The MPs who came to address the square from all three of the main UK political parties made promises to the crowds - but experience should warn the Tamil community about relying on capitalist politicians' promises.

Tamils, and all of us who support the right to self determination of the Tamil speaking people, must turn to our own organisations - and the organisations of working people - the trade unions - for genuine solidarity.

Just as Tamils marched in 2009, trade unions in Britain marched in 2011 against attacks on our jobs and services. We know the best way to make politicians listen is to take action, which is why we will also be on strike on June 30 to defend our pensions.

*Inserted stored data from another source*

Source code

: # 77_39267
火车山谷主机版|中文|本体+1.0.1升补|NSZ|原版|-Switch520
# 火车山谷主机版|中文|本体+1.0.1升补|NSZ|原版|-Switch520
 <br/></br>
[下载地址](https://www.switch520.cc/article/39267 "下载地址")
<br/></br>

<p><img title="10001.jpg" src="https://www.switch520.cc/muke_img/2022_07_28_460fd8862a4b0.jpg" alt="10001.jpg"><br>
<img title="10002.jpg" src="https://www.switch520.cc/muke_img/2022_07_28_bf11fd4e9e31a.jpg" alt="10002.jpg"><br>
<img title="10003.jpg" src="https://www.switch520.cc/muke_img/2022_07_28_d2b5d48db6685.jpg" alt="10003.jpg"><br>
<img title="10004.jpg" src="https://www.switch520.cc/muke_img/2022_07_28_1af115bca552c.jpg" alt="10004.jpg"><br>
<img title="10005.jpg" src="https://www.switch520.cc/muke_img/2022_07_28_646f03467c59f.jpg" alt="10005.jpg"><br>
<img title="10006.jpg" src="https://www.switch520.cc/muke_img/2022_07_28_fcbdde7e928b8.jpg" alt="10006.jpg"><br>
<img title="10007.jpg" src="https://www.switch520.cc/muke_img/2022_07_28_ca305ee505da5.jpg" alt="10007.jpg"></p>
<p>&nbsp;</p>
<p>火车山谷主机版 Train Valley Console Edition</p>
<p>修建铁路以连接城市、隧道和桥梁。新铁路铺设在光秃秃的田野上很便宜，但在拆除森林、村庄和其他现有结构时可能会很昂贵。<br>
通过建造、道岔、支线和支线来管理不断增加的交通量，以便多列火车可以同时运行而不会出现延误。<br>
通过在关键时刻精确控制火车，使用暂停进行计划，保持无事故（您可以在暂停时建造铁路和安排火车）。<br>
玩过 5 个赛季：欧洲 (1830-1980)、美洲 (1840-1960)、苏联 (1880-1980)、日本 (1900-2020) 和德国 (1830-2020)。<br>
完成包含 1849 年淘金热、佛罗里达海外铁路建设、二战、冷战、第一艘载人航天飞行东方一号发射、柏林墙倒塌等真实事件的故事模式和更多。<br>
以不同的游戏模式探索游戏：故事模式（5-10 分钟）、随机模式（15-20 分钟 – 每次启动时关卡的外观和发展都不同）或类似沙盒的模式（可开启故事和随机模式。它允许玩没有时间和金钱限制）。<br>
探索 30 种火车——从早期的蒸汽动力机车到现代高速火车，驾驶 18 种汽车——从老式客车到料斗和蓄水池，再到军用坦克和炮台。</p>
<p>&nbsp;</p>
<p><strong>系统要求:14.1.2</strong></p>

Those same attacks on working conditions are taking place in Sri Lanka through the proposed free trade zones. Trade union organisation will be vital to oppose the oppression and exploitation of Tamil youth and workers.

But the trade union movement in Britain also has a proud tradition of fighting injustice and oppression. It also has the strength to get its message out to millions across Britain. The message from the rally today - and the demands for a full independent enquiry into the massacres two years ago - must be taken up by trade unions here in Britain.

I pledge to take up that message within the NUT. But Tamil workers must also go to their union branches and speak up about the atrocities that took place. They should feel confident that they will get the support for their colleagues if they call for letters of protests and solidarity from their union branches.

Let's work together to make sure the truth is known - and to oppose poverty and oppression here and in Sri Lanka.